Source texts of formatted documents:
■ ■ ■ ■ ■ ■ ■
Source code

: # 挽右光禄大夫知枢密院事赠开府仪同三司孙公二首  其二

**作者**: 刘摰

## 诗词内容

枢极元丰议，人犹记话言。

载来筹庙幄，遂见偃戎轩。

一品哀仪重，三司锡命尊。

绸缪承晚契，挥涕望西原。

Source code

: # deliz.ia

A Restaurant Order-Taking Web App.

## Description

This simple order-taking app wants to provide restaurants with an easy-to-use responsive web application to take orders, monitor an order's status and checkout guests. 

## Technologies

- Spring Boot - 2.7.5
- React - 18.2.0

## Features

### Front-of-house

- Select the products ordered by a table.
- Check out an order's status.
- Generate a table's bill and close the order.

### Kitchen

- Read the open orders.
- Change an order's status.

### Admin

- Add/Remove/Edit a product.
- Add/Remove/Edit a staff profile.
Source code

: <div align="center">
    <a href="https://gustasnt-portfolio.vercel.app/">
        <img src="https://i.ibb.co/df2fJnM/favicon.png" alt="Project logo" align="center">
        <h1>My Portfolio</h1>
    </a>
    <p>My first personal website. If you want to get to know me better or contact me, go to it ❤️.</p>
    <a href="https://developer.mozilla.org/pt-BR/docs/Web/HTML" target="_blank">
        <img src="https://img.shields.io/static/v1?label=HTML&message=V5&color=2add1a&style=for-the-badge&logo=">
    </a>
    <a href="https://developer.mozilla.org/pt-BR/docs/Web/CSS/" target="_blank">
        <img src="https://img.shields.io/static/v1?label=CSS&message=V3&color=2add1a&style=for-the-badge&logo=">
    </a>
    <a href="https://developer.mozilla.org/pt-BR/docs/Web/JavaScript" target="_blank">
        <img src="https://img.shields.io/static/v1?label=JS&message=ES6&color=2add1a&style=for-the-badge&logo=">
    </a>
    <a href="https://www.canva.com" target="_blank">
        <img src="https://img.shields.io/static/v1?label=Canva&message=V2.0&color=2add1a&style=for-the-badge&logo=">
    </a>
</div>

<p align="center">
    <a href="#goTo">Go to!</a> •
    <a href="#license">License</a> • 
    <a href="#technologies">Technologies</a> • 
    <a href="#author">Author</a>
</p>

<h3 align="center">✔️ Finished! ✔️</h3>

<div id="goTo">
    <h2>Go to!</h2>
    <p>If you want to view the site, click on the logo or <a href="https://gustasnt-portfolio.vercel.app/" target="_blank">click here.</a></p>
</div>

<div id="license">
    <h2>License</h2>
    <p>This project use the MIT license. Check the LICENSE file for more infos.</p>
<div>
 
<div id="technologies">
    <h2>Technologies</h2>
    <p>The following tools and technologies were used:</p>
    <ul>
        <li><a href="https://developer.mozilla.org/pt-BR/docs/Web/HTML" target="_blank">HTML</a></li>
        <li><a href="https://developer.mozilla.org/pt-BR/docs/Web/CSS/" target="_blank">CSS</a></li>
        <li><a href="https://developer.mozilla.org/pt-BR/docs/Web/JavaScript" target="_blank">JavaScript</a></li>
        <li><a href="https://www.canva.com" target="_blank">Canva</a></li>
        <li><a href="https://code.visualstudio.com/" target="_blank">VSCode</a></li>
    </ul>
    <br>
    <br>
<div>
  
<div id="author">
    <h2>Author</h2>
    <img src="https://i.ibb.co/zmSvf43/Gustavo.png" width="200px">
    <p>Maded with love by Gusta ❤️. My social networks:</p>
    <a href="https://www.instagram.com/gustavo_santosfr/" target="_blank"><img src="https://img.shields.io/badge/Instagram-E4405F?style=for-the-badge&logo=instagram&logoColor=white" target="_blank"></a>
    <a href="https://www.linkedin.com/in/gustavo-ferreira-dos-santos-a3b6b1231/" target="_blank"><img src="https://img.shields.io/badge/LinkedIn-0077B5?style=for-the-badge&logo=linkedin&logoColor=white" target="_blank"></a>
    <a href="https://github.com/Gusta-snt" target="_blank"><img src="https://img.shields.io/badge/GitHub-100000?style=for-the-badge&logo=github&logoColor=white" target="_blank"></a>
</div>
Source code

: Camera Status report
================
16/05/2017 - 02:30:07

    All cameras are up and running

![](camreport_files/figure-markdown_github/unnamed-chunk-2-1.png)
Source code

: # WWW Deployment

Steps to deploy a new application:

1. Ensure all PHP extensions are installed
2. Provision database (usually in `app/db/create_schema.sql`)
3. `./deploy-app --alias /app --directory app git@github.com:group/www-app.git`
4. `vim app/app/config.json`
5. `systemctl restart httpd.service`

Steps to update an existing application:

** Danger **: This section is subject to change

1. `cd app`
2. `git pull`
■ ■ ■ ■ ■ ■ ■
▶ _What is needed_
What is needed is the number of lines in the data that contain "gustasnt", given with nothing else.

▶ _Expected answer_
2